**Dataset excerpts**.
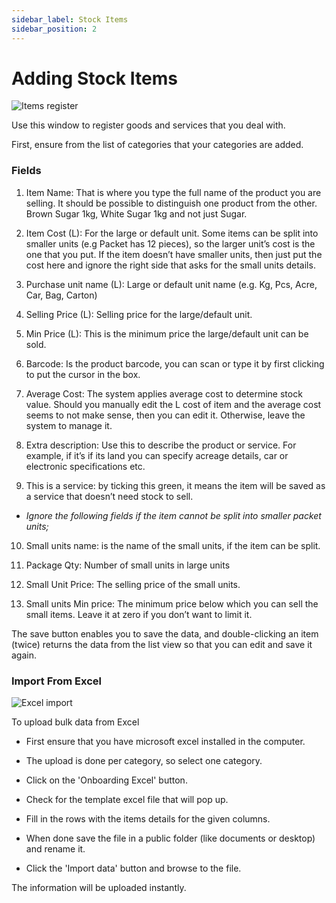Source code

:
 ```yaml
---
sidebar_label: Stock Items
sidebar_position: 2
---
```


# Adding Stock Items

![Items register](/img/screenshots/stock_items_register.png)

Use this window to register goods and services that you deal with.

First, ensure from the list of categories that your categories are added. 

### Fields

1. Item Name: That is where you type the full name of the product you are selling. It should be possible to distinguish one product from the other.  Brown Sugar 1kg, White Sugar 1kg and not just Sugar.

2. Item Cost (L): For the large or default unit. Some items can be split into smaller units (e.g Packet has 12 pieces), so the larger unit’s cost is the one that you put. If the item doesn’t have smaller units, then just put the cost here and ignore the right side that asks for the small units details.

3. Purchase unit name (L): Large or default unit name (e.g. Kg, Pcs, Acre, Car, Bag, Carton)

4. Selling Price (L): Selling price for the large/default unit.

5. Min Price (L): This is the minimum price the large/default unit can be sold. 

6. Barcode: Is the product barcode, you can scan or type it by first clicking to put the cursor in the box.

7. Average Cost: The system applies average cost to determine stock value.  Should you manually edit the L cost of item and the average cost seems to not make sense, then you can edit it. Otherwise, leave the system to manage it.

8. Extra description: Use this to describe the product or service. For example, if it’s if its land you can specify acreage details,  car or electronic specifications etc.

9. This is a service: by ticking this green, it means the item will be saved as a service that doesn’t need stock to sell.

- *Ignore the following fields if the item cannot be split into smaller packet units;*

10. Small units name: is the name of the small units, if the item can be split.

11. Package Qty:  Number of small units in large units

12. Small Unit Price: The selling price of the small units.

13. Small units Min price: The minimum price below which you can sell the small items. Leave it at zero if you don’t want to limit it. 

The save button enables you to save the data, and double-clicking an item (twice) returns the data from the list view so that you can edit and save it again.

### Import From Excel

![Excel import](/img/screenshots/excel_import.png)

To upload bulk data from Excel 
- First ensure that you have microsoft excel installed in the computer.

- The upload is done per category, so select one category.

- Click on the 'Onboarding Excel' button.

- Check for the template excel file that will pop up.

- Fill in the rows with the items details for the given columns.

- When done save the file in a public folder (like documents or desktop) and rename it.

- Click the 'Import data' button and browse to the file.


The information will be uploaded instantly.
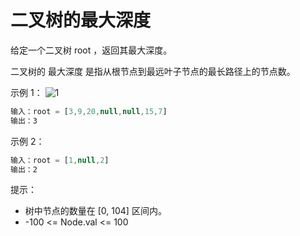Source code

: # 二叉树的最大深度

给定一个二叉树 root ，返回其最大深度。

二叉树的 最大深度 是指从根节点到最远叶子节点的最长路径上的节点数。

示例 1：
![1](https://assets.leetcode.com/uploads/2020/11/26/tmp-tree.jpg)

```js
输入：root = [3,9,20,null,null,15,7]
输出：3
```

示例 2：

```js
输入：root = [1,null,2]
输出：2
```

提示：

- 树中节点的数量在 [0, 104] 区间内。
- -100 <= Node.val <= 100
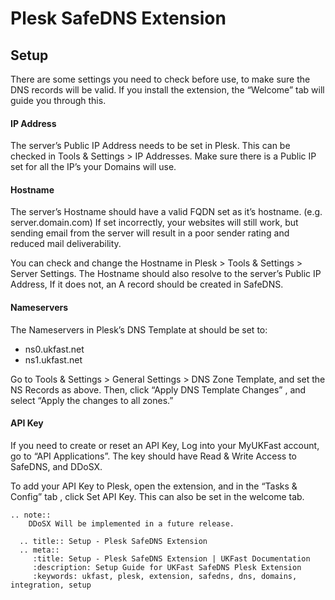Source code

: # Plesk SafeDNS Extension

## Setup

There are some settings you need to check before use, to make sure the DNS records will be valid.
If you install the extension, the “Welcome” tab will guide you through this.

#### IP Address

The server’s Public IP Address needs to be set in Plesk.
This can be checked in Tools & Settings > IP Addresses.
Make sure there is a Public IP set for all the IP’s your Domains will use.

#### Hostname

The server’s Hostname should have a valid FQDN set as it’s hostname. (e.g. server.domain.com)
If set incorrectly, your websites will still work, but sending email from the server will result in a poor sender rating and reduced mail deliverability.

You can check and change the Hostname in Plesk > Tools & Settings > Server Settings.
The Hostname should also resolve to the server’s Public IP Address, If it does not, an A record should be created in SafeDNS.


#### Nameservers

The Nameservers in Plesk’s DNS Template at should be set to:
  - ns0.ukfast.net
  - ns1.ukfast.net

Go to Tools & Settings > General Settings > DNS Zone Template, and set the NS Records as above.
Then, click “Apply DNS Template Changes” , and select “Apply the changes to all zones.”

#### API Key

If you need to create or reset an API Key, Log into your MyUKFast account, go to “API Applications”.
The key should have Read & Write Access to SafeDNS, and DDoSX.

To add your API Key to Plesk, open the extension, and in the “Tasks & Config” tab , click Set API Key.
This can also be set in the welcome tab.

```eval_rst
.. note::
    DDoSX Will be implemented in a future release.
```

```eval_rst
  .. title:: Setup - Plesk SafeDNS Extension
  .. meta::
     :title: Setup - Plesk SafeDNS Extension | UKFast Documentation
     :description: Setup Guide for UKFast SafeDNS Plesk Extension
     :keywords: ukfast, plesk, extension, safedns, dns, domains, integration, setup
```
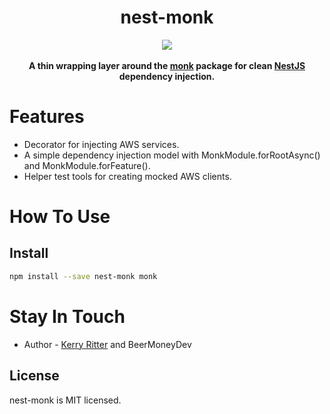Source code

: <h1 align="center">nest-monk</h1>
<div align="center">
  <img src="https://avatars2.githubusercontent.com/u/28830676?v=3&s=200" />
</div>
<br />
<div align="center">
  <strong>A thin wrapping layer around the <a href="https://automattic.github.io/monk/" target="_blank">monk</a> package for clean <a href="https://github.com/nestjs">NestJS</a> dependency injection.</strong>
</div>

# Features

* Decorator for injecting AWS services.
* A simple dependency injection model with MonkModule.forRootAsync() and MonkModule.forFeature().
* Helper test tools for creating mocked AWS clients.

# How To Use

## Install

```bash
npm install --save nest-monk monk
```

# Stay In Touch

* Author - [Kerry Ritter](https://twitter.com/kerryritter) and BeerMoneyDev

## License

nest-monk is MIT licensed.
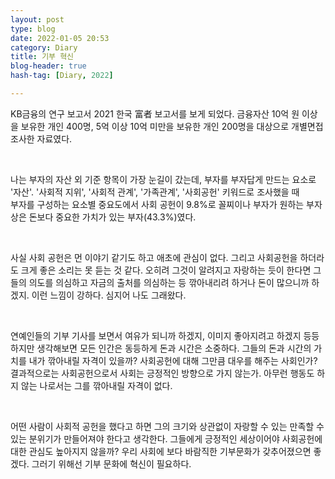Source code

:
 ```yaml
---
layout: post
type: blog
date: 2022-01-05 20:53
category: Diary
title: 기부 혁신
blog-header: true
hash-tag: [Diary, 2022]

---
```


KB금융의 연구 보고서 2021 한국 富者 보고서를 보게 되었다.
금융자산 10억 원 이상을 보유한 개인 400명, 5억 이상 10억 미만을 보유한 개인 200명을 대상으로 개별면접 조사한 자료였다.

<br>

나는 부자의 자산 외 기준 항목이 가장 눈길이 갔는데, 
부자를 부자답게 만드는 요소로 '자산'. '사회적 지위', '사회적 관계', '가족관계', '사회공헌' 키워드로 조사했을 때  
부자를 구성하는 요소별 중요도에서 사회 공헌이 9.8%로 꼴찌이나 부자가 원하는 부자상은 돈보다 중요한 가치가 있는 부자(43.3%)였다.

<br>

사실 사회 공헌은 먼 이야기 같기도 하고 애초에 관심이 없다.
그리고 사회공헌을 하더라도 크게 좋은 소리는 못 듣는 것 같다.
오히려 그것이 알려지고 자랑하는 듯이 한다면 그들의 의도를 의심하고 자금의 출처를 의심하는 등 깎아내리려 하거나 돈이 많으니까 하겠지. 이런 느낌이 강하다.
심지어 나도 그래왔다.

<br>

연예인들의 기부 기사를 보면서 여유가 되니까 하겠지, 이미지 좋아지려고 하겠지 등등
하지만 생각해보면 모든 인간은 동등하게 돈과 시간은 소중하다.
그들의 돈과 시간의 가치를 내가 깎아내릴 자격이 있을까?
사회공헌에 대해 그만큼 대우를 해주는 사회인가?
결과적으로는 사회공헌으로서 사회는 긍정적인 방향으로 가지 않는가.
아무런 행동도 하지 않는 나로서는 그를 깎아내릴 자격이 없다.

<br>

어떤 사람이 사회적 공헌을 했다고 하면 그의 크기와 상관없이 자랑할 수 있는 만족할 수 있는 분위기가 만들어져야 한다고 생각한다.
그들에게 긍정적인 세상이어야 사회공헌에 대한 관심도 높아지지 않을까?
우리 사회에 보다 바람직한 기부문화가 갖추어졌으면 좋겠다.
그러기 위해선 기부 문화에 혁신이 필요하다.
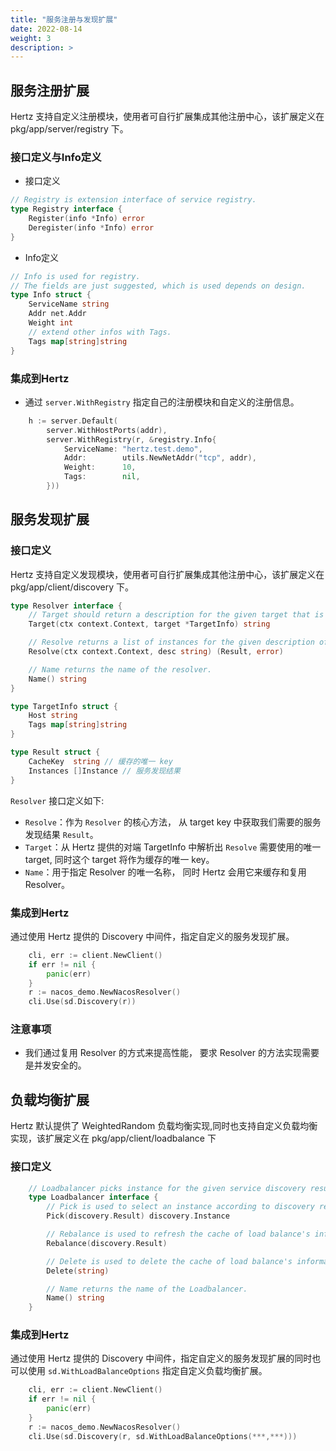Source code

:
 ```yaml
---
title: "服务注册与发现扩展"
date: 2022-08-14
weight: 3
description: >
---
```


## 服务注册扩展
Hertz 支持自定义注册模块，使用者可自行扩展集成其他注册中心，该扩展定义在 pkg/app/server/registry 下。

### 接口定义与Info定义
- 接口定义
```go
// Registry is extension interface of service registry.
type Registry interface {
	Register(info *Info) error
	Deregister(info *Info) error
}
```
- Info定义
```go
// Info is used for registry.
// The fields are just suggested, which is used depends on design.
type Info struct {
	ServiceName string
	Addr net.Addr
	Weight int
	// extend other infos with Tags.
	Tags map[string]string
}
```

### 集成到Hertz

- 通过 `server.WithRegistry` 指定自己的注册模块和自定义的注册信息。

```go
    h := server.Default(
    	server.WithHostPorts(addr),
    	server.WithRegistry(r, &registry.Info{
    		ServiceName: "hertz.test.demo",
    		Addr:        utils.NewNetAddr("tcp", addr),
    		Weight:      10,
    		Tags:        nil,
    	}))
```

## 服务发现扩展

### 接口定义
Hertz 支持自定义发现模块，使用者可自行扩展集成其他注册中心，该扩展定义在 pkg/app/client/discovery 下。

```go
type Resolver interface {
	// Target should return a description for the given target that is suitable for being a key for cache.
	Target(ctx context.Context, target *TargetInfo) string

	// Resolve returns a list of instances for the given description of a target.
	Resolve(ctx context.Context, desc string) (Result, error)

	// Name returns the name of the resolver.
	Name() string
}

type TargetInfo struct {
    Host string
    Tags map[string]string
}

type Result struct {
    CacheKey  string // 缓存的唯一 key
    Instances []Instance // 服务发现结果
}
```

`Resolver` 接口定义如下:

- `Resolve`：作为 `Resolver` 的核心方法， 从 target key 中获取我们需要的服务发现结果 `Result`。
- `Target`：从 Hertz 提供的对端 TargetInfo 中解析出 `Resolve` 需要使用的唯一 target, 同时这个 target 将作为缓存的唯一 key。
- `Name`：用于指定 Resolver 的唯一名称， 同时 Hertz 会用它来缓存和复用 Resolver。

### 集成到Hertz

通过使用 Hertz 提供的 Discovery 中间件，指定自定义的服务发现扩展。

```go
    cli, err := client.NewClient()
    if err != nil {
        panic(err)
    }
    r := nacos_demo.NewNacosResolver()
    cli.Use(sd.Discovery(r))
```

### 注意事项
- 我们通过复用 Resolver 的方式来提高性能， 要求 Resolver 的方法实现需要是并发安全的。

## 负载均衡扩展

Hertz 默认提供了 WeightedRandom 负载均衡实现,同时也支持自定义负载均衡实现，该扩展定义在 pkg/app/client/loadbalance 下

### 接口定义
```go
    // Loadbalancer picks instance for the given service discovery result.
    type Loadbalancer interface {
        // Pick is used to select an instance according to discovery result
        Pick(discovery.Result) discovery.Instance

        // Rebalance is used to refresh the cache of load balance's information
        Rebalance(discovery.Result)

        // Delete is used to delete the cache of load balance's information when it is expired
        Delete(string)

        // Name returns the name of the Loadbalancer.
        Name() string
    }

```

### 集成到Hertz

通过使用 Hertz 提供的 Discovery 中间件，指定自定义的服务发现扩展的同时也可以使用 `sd.WithLoadBalanceOptions` 指定自定义负载均衡扩展。

```go
    cli, err := client.NewClient()
    if err != nil {
        panic(err)
    }
    r := nacos_demo.NewNacosResolver()
    cli.Use(sd.Discovery(r, sd.WithLoadBalanceOptions(***,***)))
```
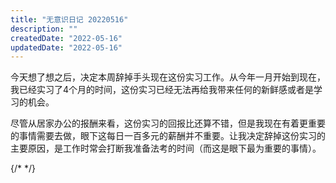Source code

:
 ```yaml
---
title: "无意识日记 20220516"
description: ""
createdDate: "2022-05-16"
updatedDate: "2022-05-16"
---
```


今天想了想之后，决定本周辞掉手头现在这份实习工作。从今年一月开始到现在，我已经实习了4个月的时间，这份实习已经无法再给我带来任何的新鲜感或者是学习的机会。

尽管从居家办公的报酬来看，这份实习的回报比还算不错，但是我现在有着更重要的事情需要去做，眼下这每日一百多元的薪酬并不重要。让我决定辞掉这份实习的主要原因，是工作时常会打断我准备法考的时间（而这是眼下最为重要的事情）。

{/* <References>
<ReferencesLink
    title="Postmortem on My Jobby Job"
    author="Platy"
    href="https://type.cyhsu.xyz/2021/07/postmortem-on-a-jobby-job/"
/>
</References> */}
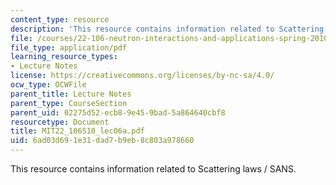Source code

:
 ```yaml
---
content_type: resource
description: 'This resource contains information related to Scattering laws / SANS. '
file: /courses/22-106-neutron-interactions-and-applications-spring-2010/6ad03d691e31dad7b9eb8c803a978660_MIT22_106S10_lec06a.pdf
file_type: application/pdf
learning_resource_types:
- Lecture Notes
license: https://creativecommons.org/licenses/by-nc-sa/4.0/
ocw_type: OCWFile
parent_title: Lecture Notes
parent_type: CourseSection
parent_uid: 02275d52-ecb8-9e45-9bad-5a864640cbf8
resourcetype: Document
title: MIT22_106S10_lec06a.pdf
uid: 6ad03d69-1e31-dad7-b9eb-8c803a978660
---
```

This resource contains information related to Scattering laws / SANS. 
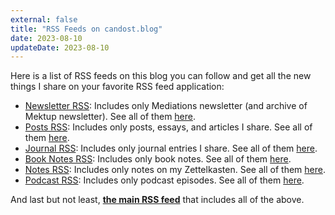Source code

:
```yaml
---
external: false
title: "RSS Feeds on candost.blog"
date: 2023-08-10
updateDate: 2023-08-10
---
```



Here is a list of RSS feeds on this blog you can follow and get all the new things I share on your favorite RSS feed application:

- [Newsletter RSS](/newsletter/rss.xml): Includes only Mediations newsletter (and archive of Mektup newsletter). See all of them [here](/newsletter/).
- [Posts RSS](/posts/rss.xml): Includes only posts, essays, and articles I share. See all of them [here](/posts/).
- [Journal RSS](/journal/rss.xml): Includes only journal entries I share. See all of them [here](/journal/).
- [Book Notes RSS](/books/rss.xml): Includes only book notes. See all of them [here](/books/).
- [Notes RSS](/notes/rss.xml): Includes only notes on my Zettelkasten. See all of them [here](/notes/).
- [Podcast RSS](https://api.substack.com/feed/podcast/470204/s/59110.rss): Includes only podcast episodes. See all of them [here](/podcast/).

And last but not least, [**the main RSS feed**](https://candost.blog/rss.xml) that includes all of the above.
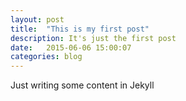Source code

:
 ```yaml
---
layout: post
title:  "This is my first post"
description: It's just the first post
date:   2015-06-06 15:00:07
categories: blog
---
```



Just writing some content in Jekyll
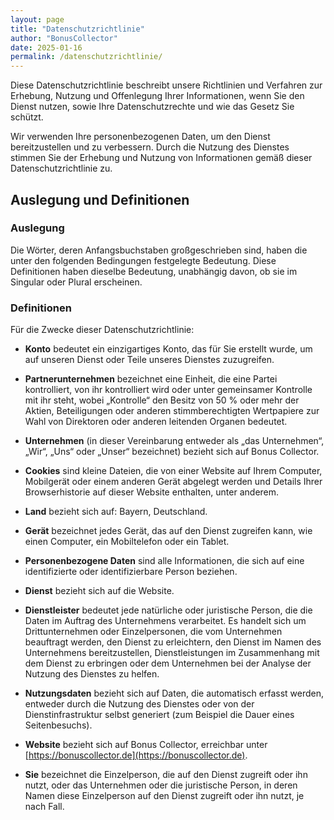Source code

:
 ```yaml
---
layout: page
title: "Datenschutzrichtlinie"
author: "BonusCollector"
date: 2025-01-16
permalink: /datenschutzrichtlinie/
---
```


Diese Datenschutzrichtlinie beschreibt unsere Richtlinien und Verfahren zur Erhebung, Nutzung und Offenlegung Ihrer Informationen, wenn Sie den Dienst nutzen, sowie Ihre Datenschutzrechte und wie das Gesetz Sie schützt.

Wir verwenden Ihre personenbezogenen Daten, um den Dienst bereitzustellen und zu verbessern. Durch die Nutzung des Dienstes stimmen Sie der Erhebung und Nutzung von Informationen gemäß dieser Datenschutzrichtlinie zu.

## Auslegung und Definitionen

### Auslegung

Die Wörter, deren Anfangsbuchstaben großgeschrieben sind, haben die unter den folgenden Bedingungen festgelegte Bedeutung. Diese Definitionen haben dieselbe Bedeutung, unabhängig davon, ob sie im Singular oder Plural erscheinen.

### Definitionen

Für die Zwecke dieser Datenschutzrichtlinie:

- **Konto** bedeutet ein einzigartiges Konto, das für Sie erstellt wurde, um auf unseren Dienst oder Teile unseres Dienstes zuzugreifen.

- **Partnerunternehmen** bezeichnet eine Einheit, die eine Partei kontrolliert, von ihr kontrolliert wird oder unter gemeinsamer Kontrolle mit ihr steht, wobei „Kontrolle“ den Besitz von 50 % oder mehr der Aktien, Beteiligungen oder anderen stimmberechtigten Wertpapiere zur Wahl von Direktoren oder anderen leitenden Organen bedeutet.

- **Unternehmen** (in dieser Vereinbarung entweder als „das Unternehmen“, „Wir“, „Uns“ oder „Unser“ bezeichnet) bezieht sich auf Bonus Collector.

- **Cookies** sind kleine Dateien, die von einer Website auf Ihrem Computer, Mobilgerät oder einem anderen Gerät abgelegt werden und Details Ihrer Browserhistorie auf dieser Website enthalten, unter anderem.

- **Land** bezieht sich auf: Bayern, Deutschland.

- **Gerät** bezeichnet jedes Gerät, das auf den Dienst zugreifen kann, wie einen Computer, ein Mobiltelefon oder ein Tablet.

- **Personenbezogene Daten** sind alle Informationen, die sich auf eine identifizierte oder identifizierbare Person beziehen.

- **Dienst** bezieht sich auf die Website.

- **Dienstleister** bedeutet jede natürliche oder juristische Person, die die Daten im Auftrag des Unternehmens verarbeitet. Es handelt sich um Drittunternehmen oder Einzelpersonen, die vom Unternehmen beauftragt werden, den Dienst zu erleichtern, den Dienst im Namen des Unternehmens bereitzustellen, Dienstleistungen im Zusammenhang mit dem Dienst zu erbringen oder dem Unternehmen bei der Analyse der Nutzung des Dienstes zu helfen.

- **Nutzungsdaten** bezieht sich auf Daten, die automatisch erfasst werden, entweder durch die Nutzung des Dienstes oder von der Dienstinfrastruktur selbst generiert (zum Beispiel die Dauer eines Seitenbesuchs).

- **Website** bezieht sich auf Bonus Collector, erreichbar unter [https://bonuscollector.de](https://bonuscollector.de).

- **Sie** bezeichnet die Einzelperson, die auf den Dienst zugreift oder ihn nutzt, oder das Unternehmen oder die juristische Person, in deren Namen diese Einzelperson auf den Dienst zugreift oder ihn nutzt, je nach Fall.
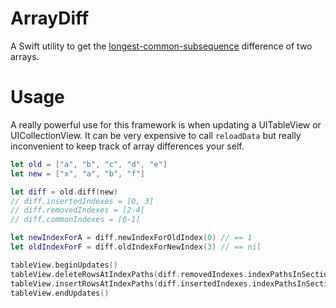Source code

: # ArrayDiff

A Swift utility to get the [longest-common-subsequence](https://en.wikipedia.org/wiki/Longest_common_subsequence_problem) difference of two arrays.

# Usage

A really powerful use for this framework is when updating a UITableView or UICollectionView. It can be very expensive to call `reloadData` but really inconvenient to keep track of array differences your self.

```swift
let old = ["a", "b", "c", "d", "e"]
let new = ["x", "a", "b", "f"]

let diff = old.diff(new)
// diff.insertedIndexes = [0, 3]
// diff.removedIndexes = [2-4]
// diff.commonIndexes = [0-1]

let newIndexForA = diff.newIndexForOldIndex(0) // == 1
let oldIndexForF = diff.oldIndexForNewIndex(3) // == nil

tableView.beginUpdates()
tableView.deleteRowsAtIndexPaths(diff.removedIndexes.indexPathsInSection(0), withRowAnimation: .Automatic)
tableView.insertRowsAtIndexPaths(diff.insertedIndexes.indexPathsInSection(0), withRowAnimation: .Automatic)
tableView.endUpdates()
```
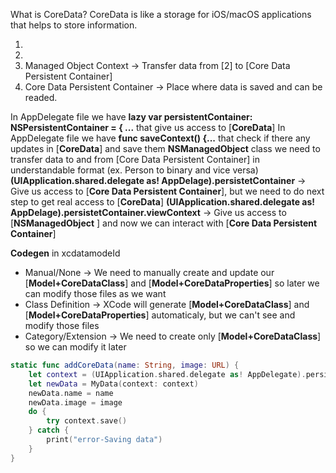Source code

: What is CoreData? CoreData is like a storage for iOS/macOS applications that helps to store information.

1)
2)
3) Managed Object Context -> Transfer data from [2] to [Core Data Persistent Container]
4) Core Data Persistent Container -> Place where data is saved and can be readed.

In AppDelegate file we have **lazy var persistentContainer: NSPersistentContainer = { ...** that give us access to [**CoreData**]
In AppDelegate file we have **func saveContext() {...** that check if there any updates in [**CoreData**] and save them
**NSManagedObject** class we need to transfer data to and from [Core Data Persistent Container] in understandable format (ex. Person to binary and vice versa)
**(UIApplication.shared.delegate as! AppDelage).persistetContainer** -> Give us access to [**Core Data Persistent Container**], but we need to do next step to get real access to [**CoreData**]
**(UIApplication.shared.delegate as! AppDelage).persistetContainer.viewContext** -> Give us access to [**NSManagedObject** ] and now we can interact with [**Core Data Persistent Container**]

**Codegen** in xcdatamodeId
- Manual/None -> We need to manually create and update our [**Model+CoreDataClass**] and [**Model+CoreDataProperties**] so later we can modify those files as we want
- Class Definition -> XCode will generate [**Model+CoreDataClass**] and [**Model+CoreDataProperties**] automaticaly, but we can't see and modify those files
- Category/Extension -> We need to create only [**Model+CoreDataClass**] so we can modify it later




```swift
static func addCoreData(name: String, image: URL) {
    let context = (UIApplication.shared.delegate as! AppDelegate).persistentContainer.viewContext
    let newData = MyData(context: context)
    newData.name = name
    newData.image = image
    do {
        try context.save()
    } catch {
        print("error-Saving data")
    }
}
```

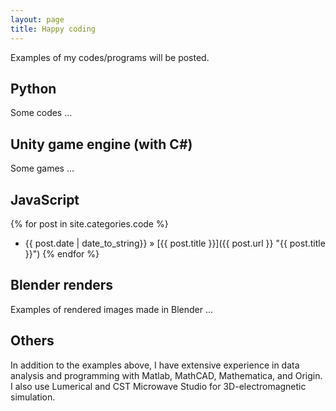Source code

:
 ```yaml
---
layout: page
title: Happy coding
---
```


Examples of my codes/programs will be posted.

## Python
Some codes ...

## Unity game engine (with C#)
Some games ...

## JavaScript
{% for post in site.categories.code %}
  * {{ post.date | date_to_string}} » [{{ post.title }}]({{ post.url }} "{{ post.title }}")
{% endfor %}

## Blender renders
Examples of rendered images made in Blender ...

## Others
In addition to the examples above, I have extensive experience in data analysis and programming with Matlab, MathCAD, Mathematica, and Origin. I also use Lumerical and CST Microwave Studio for 3D-electromagnetic simulation.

**What you should do**. Only the lines from the beginning of the records up to and including the line with "1. Item Name: That" should appear, exactly as they are, and no pictures.

**Exercise answer**.
Source code

:
 ```yaml
---
sidebar_label: Stock Items
sidebar_position: 2
---
```


# Adding Stock Items

![Items register](/img/screenshots/stock_items_register.png)

Use this window to register goods and services that you deal with.

First, ensure from the list of categories that your categories are added. 

### Fields

1. Item Name: That is where you type the full name of the product you are selling. It should be possible to distinguish one product from the other.  Brown Sugar 1kg, White Sugar 1kg and not just Sugar.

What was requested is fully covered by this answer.